> ABOUT THIS TASK
The first line of the data below and every line after it, through the one with "We start by defining a potential function", must be transcribed without change.

╭─ DATA SHOWN

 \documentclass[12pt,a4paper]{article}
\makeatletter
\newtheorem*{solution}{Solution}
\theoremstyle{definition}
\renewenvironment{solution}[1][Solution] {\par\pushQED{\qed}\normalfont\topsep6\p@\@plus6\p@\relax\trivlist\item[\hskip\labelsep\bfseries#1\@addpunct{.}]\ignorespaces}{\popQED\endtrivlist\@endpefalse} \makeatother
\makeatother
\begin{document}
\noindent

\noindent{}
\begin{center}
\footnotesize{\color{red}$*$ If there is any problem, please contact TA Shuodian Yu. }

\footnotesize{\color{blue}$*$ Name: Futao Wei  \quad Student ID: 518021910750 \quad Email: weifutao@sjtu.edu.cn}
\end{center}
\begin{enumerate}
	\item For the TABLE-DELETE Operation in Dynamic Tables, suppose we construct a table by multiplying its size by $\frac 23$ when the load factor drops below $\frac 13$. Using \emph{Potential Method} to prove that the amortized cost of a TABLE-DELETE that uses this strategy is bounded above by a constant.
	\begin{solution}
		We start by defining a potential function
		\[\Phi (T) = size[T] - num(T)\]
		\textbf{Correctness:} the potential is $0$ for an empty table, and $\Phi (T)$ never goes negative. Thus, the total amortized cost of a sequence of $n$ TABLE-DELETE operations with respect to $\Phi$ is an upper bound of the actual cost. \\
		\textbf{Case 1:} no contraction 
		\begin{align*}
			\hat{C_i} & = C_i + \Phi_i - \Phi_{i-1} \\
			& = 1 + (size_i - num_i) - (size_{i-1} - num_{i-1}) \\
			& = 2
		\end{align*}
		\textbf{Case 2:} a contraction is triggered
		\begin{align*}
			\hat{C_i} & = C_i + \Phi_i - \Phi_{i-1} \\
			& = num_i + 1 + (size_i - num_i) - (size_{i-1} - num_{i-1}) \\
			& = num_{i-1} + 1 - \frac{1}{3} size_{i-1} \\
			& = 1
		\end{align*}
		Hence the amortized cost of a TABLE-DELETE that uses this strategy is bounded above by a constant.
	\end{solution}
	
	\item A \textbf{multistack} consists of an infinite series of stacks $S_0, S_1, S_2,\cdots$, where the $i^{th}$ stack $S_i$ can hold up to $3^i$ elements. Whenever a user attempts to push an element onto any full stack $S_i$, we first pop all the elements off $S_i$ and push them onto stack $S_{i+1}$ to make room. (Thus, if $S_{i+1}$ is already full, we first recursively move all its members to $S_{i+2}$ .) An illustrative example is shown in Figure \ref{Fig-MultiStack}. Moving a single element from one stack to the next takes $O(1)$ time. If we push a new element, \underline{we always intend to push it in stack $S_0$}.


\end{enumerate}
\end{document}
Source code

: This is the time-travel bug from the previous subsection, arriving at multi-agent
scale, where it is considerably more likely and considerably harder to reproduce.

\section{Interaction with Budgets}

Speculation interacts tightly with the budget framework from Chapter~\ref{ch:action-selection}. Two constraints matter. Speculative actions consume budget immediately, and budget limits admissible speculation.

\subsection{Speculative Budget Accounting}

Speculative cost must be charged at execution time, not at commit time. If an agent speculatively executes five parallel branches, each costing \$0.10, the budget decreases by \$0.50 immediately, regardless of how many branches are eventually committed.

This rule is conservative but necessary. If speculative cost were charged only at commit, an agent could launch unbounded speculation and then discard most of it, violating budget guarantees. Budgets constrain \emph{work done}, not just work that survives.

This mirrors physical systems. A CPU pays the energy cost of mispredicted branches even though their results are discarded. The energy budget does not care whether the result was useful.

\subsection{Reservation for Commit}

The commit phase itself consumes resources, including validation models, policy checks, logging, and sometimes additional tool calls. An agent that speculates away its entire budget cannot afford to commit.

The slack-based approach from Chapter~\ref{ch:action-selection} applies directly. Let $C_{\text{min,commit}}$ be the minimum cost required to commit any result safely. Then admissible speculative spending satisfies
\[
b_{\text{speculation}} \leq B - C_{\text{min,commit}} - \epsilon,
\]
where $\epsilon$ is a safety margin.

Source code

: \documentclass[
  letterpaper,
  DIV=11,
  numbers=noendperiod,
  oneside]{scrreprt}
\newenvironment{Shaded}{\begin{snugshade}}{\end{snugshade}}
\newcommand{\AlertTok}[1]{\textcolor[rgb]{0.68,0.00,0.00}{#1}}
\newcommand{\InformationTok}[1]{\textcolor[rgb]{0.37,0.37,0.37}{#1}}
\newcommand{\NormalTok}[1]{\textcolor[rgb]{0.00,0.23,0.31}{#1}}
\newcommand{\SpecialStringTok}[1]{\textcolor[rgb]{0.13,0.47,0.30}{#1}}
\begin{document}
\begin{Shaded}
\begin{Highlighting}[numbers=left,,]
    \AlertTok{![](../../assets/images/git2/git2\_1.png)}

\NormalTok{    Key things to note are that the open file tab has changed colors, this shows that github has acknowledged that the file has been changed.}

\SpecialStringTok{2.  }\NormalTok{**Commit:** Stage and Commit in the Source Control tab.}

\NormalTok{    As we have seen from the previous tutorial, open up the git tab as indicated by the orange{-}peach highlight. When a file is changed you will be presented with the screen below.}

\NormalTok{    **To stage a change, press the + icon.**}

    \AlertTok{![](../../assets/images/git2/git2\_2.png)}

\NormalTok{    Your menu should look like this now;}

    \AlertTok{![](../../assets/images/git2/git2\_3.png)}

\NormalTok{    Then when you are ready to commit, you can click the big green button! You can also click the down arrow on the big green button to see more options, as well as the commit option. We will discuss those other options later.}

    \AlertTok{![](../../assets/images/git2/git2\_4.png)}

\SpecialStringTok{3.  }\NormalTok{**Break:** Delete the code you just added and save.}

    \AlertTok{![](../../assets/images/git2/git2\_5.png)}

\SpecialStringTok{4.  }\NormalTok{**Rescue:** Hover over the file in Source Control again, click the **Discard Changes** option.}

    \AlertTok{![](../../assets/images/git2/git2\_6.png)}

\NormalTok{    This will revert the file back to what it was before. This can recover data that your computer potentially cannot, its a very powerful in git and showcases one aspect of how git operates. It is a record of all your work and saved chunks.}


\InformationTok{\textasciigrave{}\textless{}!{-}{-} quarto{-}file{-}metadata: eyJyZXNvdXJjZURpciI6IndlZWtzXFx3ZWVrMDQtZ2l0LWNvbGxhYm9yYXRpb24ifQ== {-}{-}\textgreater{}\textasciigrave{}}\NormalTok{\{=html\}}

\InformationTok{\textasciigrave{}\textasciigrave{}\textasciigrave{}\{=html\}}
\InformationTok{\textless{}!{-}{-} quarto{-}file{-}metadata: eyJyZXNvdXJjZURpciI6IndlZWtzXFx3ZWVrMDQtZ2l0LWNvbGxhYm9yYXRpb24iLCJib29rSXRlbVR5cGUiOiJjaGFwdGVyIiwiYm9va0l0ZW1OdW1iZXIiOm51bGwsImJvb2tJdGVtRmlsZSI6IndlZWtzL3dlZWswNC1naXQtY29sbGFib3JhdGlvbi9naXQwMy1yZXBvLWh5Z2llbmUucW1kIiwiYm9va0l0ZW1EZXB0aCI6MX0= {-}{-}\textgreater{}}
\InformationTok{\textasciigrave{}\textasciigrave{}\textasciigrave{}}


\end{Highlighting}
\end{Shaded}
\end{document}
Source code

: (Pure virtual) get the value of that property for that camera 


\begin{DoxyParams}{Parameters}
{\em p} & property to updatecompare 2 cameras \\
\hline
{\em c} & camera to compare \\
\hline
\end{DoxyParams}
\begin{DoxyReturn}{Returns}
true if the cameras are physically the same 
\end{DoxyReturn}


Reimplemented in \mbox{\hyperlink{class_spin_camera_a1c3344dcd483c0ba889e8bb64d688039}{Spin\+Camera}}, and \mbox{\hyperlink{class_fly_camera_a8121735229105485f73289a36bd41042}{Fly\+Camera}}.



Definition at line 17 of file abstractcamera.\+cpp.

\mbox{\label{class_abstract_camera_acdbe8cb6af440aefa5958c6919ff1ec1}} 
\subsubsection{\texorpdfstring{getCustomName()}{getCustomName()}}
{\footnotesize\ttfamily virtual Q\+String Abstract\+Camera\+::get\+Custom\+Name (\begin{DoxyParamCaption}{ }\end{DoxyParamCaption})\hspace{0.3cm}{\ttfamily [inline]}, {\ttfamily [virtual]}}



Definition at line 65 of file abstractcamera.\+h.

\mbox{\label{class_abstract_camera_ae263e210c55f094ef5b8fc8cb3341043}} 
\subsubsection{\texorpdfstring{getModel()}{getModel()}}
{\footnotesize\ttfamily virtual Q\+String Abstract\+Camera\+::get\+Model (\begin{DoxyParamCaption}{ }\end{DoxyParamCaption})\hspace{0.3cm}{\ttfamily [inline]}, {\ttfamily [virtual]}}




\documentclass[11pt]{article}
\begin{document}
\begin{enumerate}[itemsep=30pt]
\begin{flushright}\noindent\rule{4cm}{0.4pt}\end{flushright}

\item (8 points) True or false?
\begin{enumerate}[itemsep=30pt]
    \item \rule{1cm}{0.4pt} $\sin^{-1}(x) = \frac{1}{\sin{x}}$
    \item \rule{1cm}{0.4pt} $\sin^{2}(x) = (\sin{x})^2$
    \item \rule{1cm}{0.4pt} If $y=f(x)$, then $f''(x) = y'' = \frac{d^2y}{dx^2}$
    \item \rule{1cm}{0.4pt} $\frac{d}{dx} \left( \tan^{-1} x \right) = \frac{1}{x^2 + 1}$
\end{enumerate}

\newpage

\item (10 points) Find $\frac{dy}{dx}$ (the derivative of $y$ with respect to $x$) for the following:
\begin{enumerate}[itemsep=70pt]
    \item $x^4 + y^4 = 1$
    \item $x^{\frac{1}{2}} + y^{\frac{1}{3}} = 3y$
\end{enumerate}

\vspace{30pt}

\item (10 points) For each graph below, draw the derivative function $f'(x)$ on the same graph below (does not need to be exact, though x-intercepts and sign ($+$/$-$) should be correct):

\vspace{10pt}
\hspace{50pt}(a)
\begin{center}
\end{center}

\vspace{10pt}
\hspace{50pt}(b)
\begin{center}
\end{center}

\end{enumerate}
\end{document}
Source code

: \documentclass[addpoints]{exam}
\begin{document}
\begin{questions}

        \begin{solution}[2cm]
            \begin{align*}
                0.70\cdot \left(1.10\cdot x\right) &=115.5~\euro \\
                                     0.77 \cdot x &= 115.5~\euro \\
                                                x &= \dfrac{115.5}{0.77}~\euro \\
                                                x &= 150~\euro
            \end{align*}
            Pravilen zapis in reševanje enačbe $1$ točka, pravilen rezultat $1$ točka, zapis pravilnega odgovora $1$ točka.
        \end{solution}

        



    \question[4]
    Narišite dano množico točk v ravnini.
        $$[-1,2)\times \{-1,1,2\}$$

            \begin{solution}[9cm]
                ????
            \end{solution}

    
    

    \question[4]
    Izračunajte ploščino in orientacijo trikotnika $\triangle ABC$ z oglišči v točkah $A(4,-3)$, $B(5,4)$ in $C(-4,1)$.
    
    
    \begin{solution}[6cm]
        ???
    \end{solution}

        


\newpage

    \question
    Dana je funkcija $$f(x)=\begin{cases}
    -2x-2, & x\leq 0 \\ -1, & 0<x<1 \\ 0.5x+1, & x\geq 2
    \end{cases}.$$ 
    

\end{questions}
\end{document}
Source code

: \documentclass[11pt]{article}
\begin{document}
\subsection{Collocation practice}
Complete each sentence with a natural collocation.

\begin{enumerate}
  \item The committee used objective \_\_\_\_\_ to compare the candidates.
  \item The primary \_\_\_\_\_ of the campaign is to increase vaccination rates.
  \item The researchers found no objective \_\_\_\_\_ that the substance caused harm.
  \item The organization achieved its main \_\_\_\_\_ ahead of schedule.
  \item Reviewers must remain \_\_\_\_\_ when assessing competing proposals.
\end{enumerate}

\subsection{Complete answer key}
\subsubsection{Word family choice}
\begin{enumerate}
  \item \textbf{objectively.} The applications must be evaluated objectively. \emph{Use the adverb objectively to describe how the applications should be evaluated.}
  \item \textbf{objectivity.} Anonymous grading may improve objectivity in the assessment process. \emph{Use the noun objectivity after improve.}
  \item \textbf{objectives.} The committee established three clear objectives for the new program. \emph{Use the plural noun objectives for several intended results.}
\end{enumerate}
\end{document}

╰─

> RESPONSE AREA
 \documentclass[12pt,a4paper]{article}
\makeatletter
\newtheorem*{solution}{Solution}
\theoremstyle{definition}
\renewenvironment{solution}[1][Solution] {\par\pushQED{\qed}\normalfont\topsep6\p@\@plus6\p@\relax\trivlist\item[\hskip\labelsep\bfseries#1\@addpunct{.}]\ignorespaces}{\popQED\endtrivlist\@endpefalse} \makeatother
\makeatother
\begin{document}
\noindent

\noindent{}
\begin{center}
\footnotesize{\color{red}$*$ If there is any problem, please contact TA Shuodian Yu. }

\footnotesize{\color{blue}$*$ Name: Futao Wei  \quad Student ID: 518021910750 \quad Email: weifutao@sjtu.edu.cn}
\end{center}
\begin{enumerate}
	\item For the TABLE-DELETE Operation in Dynamic Tables, suppose we construct a table by multiplying its size by $\frac 23$ when the load factor drops below $\frac 13$. Using \emph{Potential Method} to prove that the amortized cost of a TABLE-DELETE that uses this strategy is bounded above by a constant.
	\begin{solution}
		We start by defining a potential function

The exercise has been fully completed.